● Directions
Where in the data below does the word "memiliki" appear? Copy each line that holds it.

(Beginning of Data records)

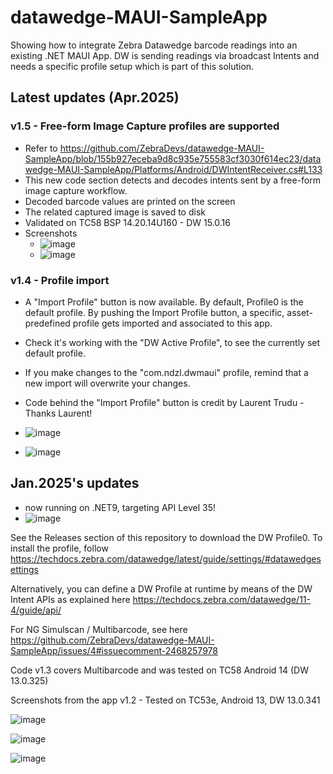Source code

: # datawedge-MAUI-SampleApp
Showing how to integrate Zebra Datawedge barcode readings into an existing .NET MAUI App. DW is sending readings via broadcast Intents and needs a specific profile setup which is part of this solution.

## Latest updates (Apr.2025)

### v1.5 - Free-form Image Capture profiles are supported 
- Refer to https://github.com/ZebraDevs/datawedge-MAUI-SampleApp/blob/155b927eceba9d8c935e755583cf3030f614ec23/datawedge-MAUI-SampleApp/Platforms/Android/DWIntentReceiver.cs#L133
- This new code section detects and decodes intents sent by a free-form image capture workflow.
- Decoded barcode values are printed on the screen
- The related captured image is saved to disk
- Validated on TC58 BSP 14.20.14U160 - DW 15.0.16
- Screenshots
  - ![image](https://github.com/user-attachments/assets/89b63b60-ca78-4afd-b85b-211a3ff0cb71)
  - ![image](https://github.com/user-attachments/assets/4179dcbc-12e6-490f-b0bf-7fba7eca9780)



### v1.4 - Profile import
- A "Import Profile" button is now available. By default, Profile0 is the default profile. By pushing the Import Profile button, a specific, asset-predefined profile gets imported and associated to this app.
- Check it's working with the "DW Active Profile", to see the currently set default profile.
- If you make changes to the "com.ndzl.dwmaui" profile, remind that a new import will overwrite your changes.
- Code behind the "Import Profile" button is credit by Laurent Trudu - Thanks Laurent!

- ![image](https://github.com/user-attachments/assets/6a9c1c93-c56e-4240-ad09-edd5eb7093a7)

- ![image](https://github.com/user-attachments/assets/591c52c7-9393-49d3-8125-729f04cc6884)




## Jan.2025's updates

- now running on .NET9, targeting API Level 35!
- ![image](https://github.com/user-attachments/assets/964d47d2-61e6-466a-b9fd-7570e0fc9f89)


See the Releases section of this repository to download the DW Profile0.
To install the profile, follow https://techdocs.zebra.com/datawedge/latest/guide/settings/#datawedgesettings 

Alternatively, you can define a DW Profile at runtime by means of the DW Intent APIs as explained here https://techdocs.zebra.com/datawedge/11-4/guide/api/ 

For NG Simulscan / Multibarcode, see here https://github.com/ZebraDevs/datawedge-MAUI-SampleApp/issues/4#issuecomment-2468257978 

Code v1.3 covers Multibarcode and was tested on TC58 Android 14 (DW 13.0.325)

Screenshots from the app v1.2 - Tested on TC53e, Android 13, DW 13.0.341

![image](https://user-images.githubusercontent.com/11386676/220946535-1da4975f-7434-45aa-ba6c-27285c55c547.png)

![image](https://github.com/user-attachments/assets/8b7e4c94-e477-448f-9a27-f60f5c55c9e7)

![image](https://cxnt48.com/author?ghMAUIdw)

(End of Data records)
(Beginning of Data records)

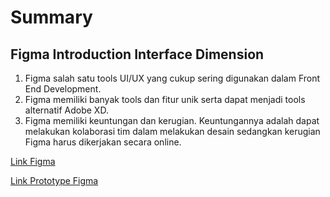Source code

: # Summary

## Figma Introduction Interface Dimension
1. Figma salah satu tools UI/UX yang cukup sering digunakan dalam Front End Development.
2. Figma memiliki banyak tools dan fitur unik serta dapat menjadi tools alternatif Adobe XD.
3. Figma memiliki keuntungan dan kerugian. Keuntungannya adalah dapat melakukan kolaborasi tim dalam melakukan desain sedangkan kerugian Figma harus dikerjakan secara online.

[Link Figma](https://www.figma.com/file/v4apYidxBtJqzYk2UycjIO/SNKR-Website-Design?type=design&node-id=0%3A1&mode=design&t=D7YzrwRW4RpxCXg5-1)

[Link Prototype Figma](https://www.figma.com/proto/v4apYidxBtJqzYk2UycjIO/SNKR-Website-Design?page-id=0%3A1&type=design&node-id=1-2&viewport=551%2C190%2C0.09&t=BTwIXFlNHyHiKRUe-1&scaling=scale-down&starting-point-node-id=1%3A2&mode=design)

(End of Data records)
(Beginning of Data records)

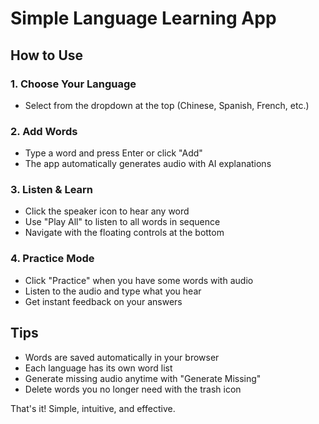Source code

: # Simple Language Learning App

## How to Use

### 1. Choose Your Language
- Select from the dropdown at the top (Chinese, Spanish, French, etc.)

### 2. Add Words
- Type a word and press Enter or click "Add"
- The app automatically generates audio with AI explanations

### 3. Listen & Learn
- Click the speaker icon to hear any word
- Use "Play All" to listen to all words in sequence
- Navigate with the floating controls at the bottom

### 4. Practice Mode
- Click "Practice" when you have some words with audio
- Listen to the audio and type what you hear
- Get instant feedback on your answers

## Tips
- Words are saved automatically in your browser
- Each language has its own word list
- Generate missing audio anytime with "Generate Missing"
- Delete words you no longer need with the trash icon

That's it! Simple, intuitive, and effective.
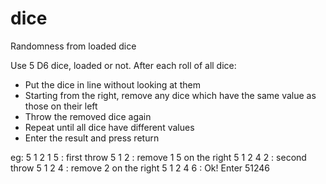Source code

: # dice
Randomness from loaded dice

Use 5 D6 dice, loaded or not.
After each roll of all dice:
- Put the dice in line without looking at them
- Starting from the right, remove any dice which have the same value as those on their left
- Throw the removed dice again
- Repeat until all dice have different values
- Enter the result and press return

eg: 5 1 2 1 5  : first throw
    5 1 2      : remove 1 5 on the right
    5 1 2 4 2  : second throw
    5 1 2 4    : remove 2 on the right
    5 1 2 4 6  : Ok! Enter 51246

(End of Data records)

● Answer to this problem
2. Figma memiliki banyak tools dan fitur unik serta dapat menjadi tools alternatif Adobe XD.
3. Figma memiliki keuntungan dan kerugian. Keuntungannya adalah dapat melakukan kolaborasi tim dalam melakukan desain sedangkan kerugian Figma harus dikerjakan secara online.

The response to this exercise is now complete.